## Collected data
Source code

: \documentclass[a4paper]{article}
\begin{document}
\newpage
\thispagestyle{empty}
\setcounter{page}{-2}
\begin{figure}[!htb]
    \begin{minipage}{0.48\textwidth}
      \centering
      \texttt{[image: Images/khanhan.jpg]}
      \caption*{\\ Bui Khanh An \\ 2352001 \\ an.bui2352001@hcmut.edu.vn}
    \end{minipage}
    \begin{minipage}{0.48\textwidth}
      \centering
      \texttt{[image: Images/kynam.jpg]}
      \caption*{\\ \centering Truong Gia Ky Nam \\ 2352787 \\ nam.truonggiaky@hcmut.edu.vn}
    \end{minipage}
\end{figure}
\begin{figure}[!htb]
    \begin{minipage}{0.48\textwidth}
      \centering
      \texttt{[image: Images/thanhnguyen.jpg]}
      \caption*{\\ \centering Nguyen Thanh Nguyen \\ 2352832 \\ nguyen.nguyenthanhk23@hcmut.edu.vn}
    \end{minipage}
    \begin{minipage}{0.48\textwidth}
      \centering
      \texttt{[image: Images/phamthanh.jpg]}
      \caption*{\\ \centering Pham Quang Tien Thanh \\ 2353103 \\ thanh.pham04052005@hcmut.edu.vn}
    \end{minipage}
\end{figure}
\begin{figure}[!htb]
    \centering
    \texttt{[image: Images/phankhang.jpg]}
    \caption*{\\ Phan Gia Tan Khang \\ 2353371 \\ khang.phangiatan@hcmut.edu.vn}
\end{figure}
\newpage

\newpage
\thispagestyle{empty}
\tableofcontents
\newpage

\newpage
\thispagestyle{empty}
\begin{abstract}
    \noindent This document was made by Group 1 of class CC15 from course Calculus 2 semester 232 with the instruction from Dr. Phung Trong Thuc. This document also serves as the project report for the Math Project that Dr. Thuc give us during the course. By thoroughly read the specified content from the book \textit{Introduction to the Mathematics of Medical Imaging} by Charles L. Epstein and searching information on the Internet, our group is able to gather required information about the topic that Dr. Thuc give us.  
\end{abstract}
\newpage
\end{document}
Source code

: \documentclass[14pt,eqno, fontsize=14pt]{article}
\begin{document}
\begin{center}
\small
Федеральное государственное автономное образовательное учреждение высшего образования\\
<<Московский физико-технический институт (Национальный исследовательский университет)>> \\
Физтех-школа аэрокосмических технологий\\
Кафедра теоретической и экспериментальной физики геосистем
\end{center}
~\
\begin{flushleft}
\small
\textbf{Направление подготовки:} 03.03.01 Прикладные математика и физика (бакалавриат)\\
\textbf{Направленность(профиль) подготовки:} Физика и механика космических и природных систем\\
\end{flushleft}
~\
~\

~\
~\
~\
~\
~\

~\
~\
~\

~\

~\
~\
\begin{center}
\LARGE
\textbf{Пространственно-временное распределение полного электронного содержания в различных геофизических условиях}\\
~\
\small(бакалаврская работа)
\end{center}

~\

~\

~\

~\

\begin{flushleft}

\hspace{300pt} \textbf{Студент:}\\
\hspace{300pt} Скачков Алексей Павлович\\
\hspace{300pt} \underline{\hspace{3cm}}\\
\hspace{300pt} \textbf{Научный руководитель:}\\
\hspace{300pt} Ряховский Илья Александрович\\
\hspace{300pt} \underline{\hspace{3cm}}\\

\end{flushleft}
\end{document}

## ABOUT THIS TASK
Retyping every line above exactly is all that is needed.

## RESPONSE AREA
Source code

: \documentclass[a4paper]{article}
\begin{document}
\newpage
\thispagestyle{empty}
\setcounter{page}{-2}
\begin{figure}[!htb]
    \begin{minipage}{0.48\textwidth}
      \centering
      \texttt{[image: Images/khanhan.jpg]}
      \caption*{\\ Bui Khanh An \\ 2352001 \\ an.bui2352001@hcmut.edu.vn}
    \end{minipage}
    \begin{minipage}{0.48\textwidth}
      \centering
      \texttt{[image: Images/kynam.jpg]}
      \caption*{\\ \centering Truong Gia Ky Nam \\ 2352787 \\ nam.truonggiaky@hcmut.edu.vn}
    \end{minipage}
\end{figure}
\begin{figure}[!htb]
    \begin{minipage}{0.48\textwidth}
      \centering
      \texttt{[image: Images/thanhnguyen.jpg]}
      \caption*{\\ \centering Nguyen Thanh Nguyen \\ 2352832 \\ nguyen.nguyenthanhk23@hcmut.edu.vn}
    \end{minipage}
    \begin{minipage}{0.48\textwidth}
      \centering
      \texttt{[image: Images/phamthanh.jpg]}
      \caption*{\\ \centering Pham Quang Tien Thanh \\ 2353103 \\ thanh.pham04052005@hcmut.edu.vn}
    \end{minipage}
\end{figure}
\begin{figure}[!htb]
    \centering
    \texttt{[image: Images/phankhang.jpg]}
    \caption*{\\ Phan Gia Tan Khang \\ 2353371 \\ khang.phangiatan@hcmut.edu.vn}
\end{figure}
\newpage

\newpage
\thispagestyle{empty}
\tableofcontents
\newpage

\newpage
\thispagestyle{empty}
\begin{abstract}
    \noindent This document was made by Group 1 of class CC15 from course Calculus 2 semester 232 with the instruction from Dr. Phung Trong Thuc. This document also serves as the project report for the Math Project that Dr. Thuc give us during the course. By thoroughly read the specified content from the book \textit{Introduction to the Mathematics of Medical Imaging} by Charles L. Epstein and searching information on the Internet, our group is able to gather required information about the topic that Dr. Thuc give us.  
\end{abstract}
\newpage
\end{document}
Source code

: \documentclass[14pt,eqno, fontsize=14pt]{article}
\begin{document}
\begin{center}
\small
Федеральное государственное автономное образовательное учреждение высшего образования\\
<<Московский физико-технический институт (Национальный исследовательский университет)>> \\
Физтех-школа аэрокосмических технологий\\
Кафедра теоретической и экспериментальной физики геосистем
\end{center}
~\
\begin{flushleft}
\small
\textbf{Направление подготовки:} 03.03.01 Прикладные математика и физика (бакалавриат)\\
\textbf{Направленность(профиль) подготовки:} Физика и механика космических и природных систем\\
\end{flushleft}
~\
~\

~\
~\
~\
~\
~\

~\
~\
~\

~\

~\
~\
\begin{center}
\LARGE
\textbf{Пространственно-временное распределение полного электронного содержания в различных геофизических условиях}\\
~\
\small(бакалаврская работа)
\end{center}

~\

~\

~\

~\

\begin{flushleft}

\hspace{300pt} \textbf{Студент:}\\
\hspace{300pt} Скачков Алексей Павлович\\
\hspace{300pt} \underline{\hspace{3cm}}\\
\hspace{300pt} \textbf{Научный руководитель:}\\
\hspace{300pt} Ряховский Илья Александрович\\
\hspace{300pt} \underline{\hspace{3cm}}\\

\end{flushleft}
\end{document}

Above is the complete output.